# The rain is definitely coming!!



## jogi (Oct 14, 2009)

It is going to get pretty nasty within the next few hours here in northeast ohio. Any predictions on how high the river flow rates are going to get. I am hoping the chagrin and rocky go well over 1000cfs. It is just a guess but one can dream lol. Be safe everyone


----------



## flytyer (Jan 3, 2005)

You're going to have to get alot more rain then we did to make the rivers do anything. It rained here hard for about 5 minutes then was gone. Stong winds in it, so get ready.


----------



## jogi (Oct 14, 2009)

flytyer said:


> You're going to have to get alot more rain then we did to make the rivers do anything. It rained here hard for about 5 minutes then was gone. Stong winds in it, so get ready.

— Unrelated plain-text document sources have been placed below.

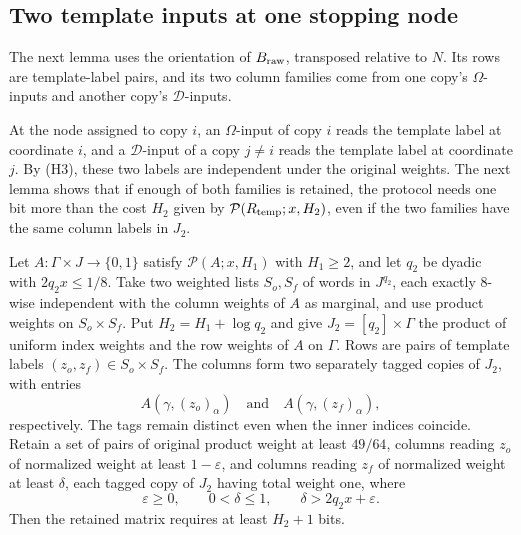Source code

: \documentclass[11pt,letterpaper]{article} \usepackage[utf8]{inputenc}
\theoremstyle{plain} \newtheorem{theorem}{Theorem}[section]
\theoremstyle{definition} \newaliascnt{definition}{theorem}
\newcommand{\RP}[3]{\mathcal{P}(#1;#2,#3)}
\begin{document}
\subsection{Two template inputs at one stopping node}

The next lemma uses the orientation of $B_{\rm raw}$, transposed relative to $N$. Its rows
are template-label pairs, and its two column families come from one
copy's $\Omega$-inputs and another copy's $\mathcal D$-inputs.

At the node assigned to copy $i$, an $\Omega$-input of copy $i$ reads the
template label at coordinate $i$, and a $\mathcal D$-input of a copy $j\ne i$
reads the template label at coordinate $j$. By (H3), these two labels are
independent under the original weights. The next lemma shows that if enough of both
families is retained, the protocol needs one bit more than the cost $H_2$
given by $\RP{R_{\rm temp}}{x}{H_2}$, even if the two families have the
same column labels in $J_2$.

\begin{lemma}\label{res:paired}
Let $A:\Gamma\times J\to\{0,1\}$ satisfy $\RP{A}{x}{H_1}$ with $H_1\ge2$,
and let $q_2$ be dyadic with $2q_2x\le1/8$. Take two weighted lists $S_o,S_f$ of words in $J^{q_2}$, each
exactly $8$-wise independent with the column weights of $A$ as marginal, and use
product weights on $S_o\times S_f$. Put $H_2=H_1+\log q_2$ and give
$J_2=[q_2]\times\Gamma$ the product of uniform index weights and the row weights of $A$ on $\Gamma$.
Rows are pairs of template labels $(z_o,z_f)\in S_o\times S_f$. The columns form two separately tagged copies of $J_2$, with entries
\[
A(\gamma,(z_o)_\alpha)\quad\text{and}\quad
A(\gamma,(z_f)_\alpha),
\]
respectively. The tags remain distinct even when the inner indices coincide.
Retain a set of pairs of original product weight at least $49/64$, columns reading $z_o$
of normalized weight at least $1-\varepsilon$, and columns reading $z_f$ of
normalized weight at least $\delta$, each tagged copy of $J_2$ having total weight one, where
\[
\varepsilon\ge0,\qquad 0<\delta\le1,\qquad
\delta>2q_2x+\varepsilon.
\]
Then the retained matrix requires at least $H_2+1$ bits.
\end{lemma}
\end{document}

Thats crazy you only got rain for 5 minutes. I hear the wind can get up to 60-70mph.


----------



## HotChilly (Oct 4, 2010)

Sadly I think we wont get enough rain. So far it's been very disappointing. We need a strong blowout rain that has a potential to kill....well not really but we need rain dang it. The river is soo low and clear now, i dropped my maggot into the river and simply just picked it back up because i can see it wiggling at the bottom. =(...saaaaaddd


----------



## thephildo0916 (Mar 4, 2009)

I dont see us getting enough rain in what looks to be this brief storm. It was just add a little color. I think.


----------



## steelheadBob (Jul 6, 2004)

As fast as its moving, its just going to get things wet.... and from the wind, the rivers are going to be loaded with leaves... pros=== the leaves will stain the water a coffee tint.... cons==== there a pain!!!!!


----------



## HotChilly (Oct 4, 2010)

wow, this rain might do the trick. Im predicting flow gauge of 350 tops. Who wants to play the guessing game with me =)


----------



## Brian.Smith (May 18, 2006)

how long did it rain up there (NorthEast), its still raining in Columbus


----------



## brodg (Sep 6, 2010)

Still raining in Akron at 6:40.


----------



## djones87 (Oct 20, 2010)

Rocky at 93 and looks to be heading back down and the rain seems to be gone! Took Monday thinking we were going to get hard...how did the east side fair?


----------



## steelheadBob (Jul 6, 2004)

Its leaving the state as fast as it came in!!!!! LOL


----------



## HotChilly (Oct 4, 2010)

weak........


----------



## Wow (May 17, 2010)

If we all pitch in a couple of bucks, we could hire a native american to, you know, do the dance. --Tim


----------



## fredg53 (Sep 17, 2010)

Live on the Shag just walked off the dock it is barely up right now at 830 pm:at-wits-end::at-wits-end::at-wits-end:


----------



## las johnny (Sep 20, 2007)

its 8:50 and im by the grand it has not stopped raining here since about 4 o clock. for the past hour or 2 it has been raining pretty good.


----------



## Steelhead Fever (Dec 31, 2009)

hopefully the upper rivers get some more rain...


----------



## KSUFLASH (Apr 14, 2004)

Go Fishing...


----------



## HotChilly (Oct 4, 2010)

why must I have a test tomorrow. This is soooo uncool. SOOOO tempted to go


----------



## JFeeds (Apr 14, 2008)

should the conditions be good saturday? i might head up before halloween festivities, but i don't wanna drive an hour+ (from youngstown) to get skunked and waste a bunch of gas


----------



## jogi (Oct 14, 2009)

JFeeds said:


> should the conditions be good saturday? i might head up before halloween festivities, but i don't wanna drive an hour+ (from youngstown) to get skunked and waste a bunch of gas


I would think conditions will be great on saturday. Hopefully the water levels don't go down too quickly.


----------



## fredg53 (Sep 17, 2010)

Saturday will be fine. Make the trip


----------



## fishinbula (Aug 30, 2007)

Jfeeds head on up - was out last night for a hour before some rain moved in was able to land 1 hen. Water levels and clarity were good.


----------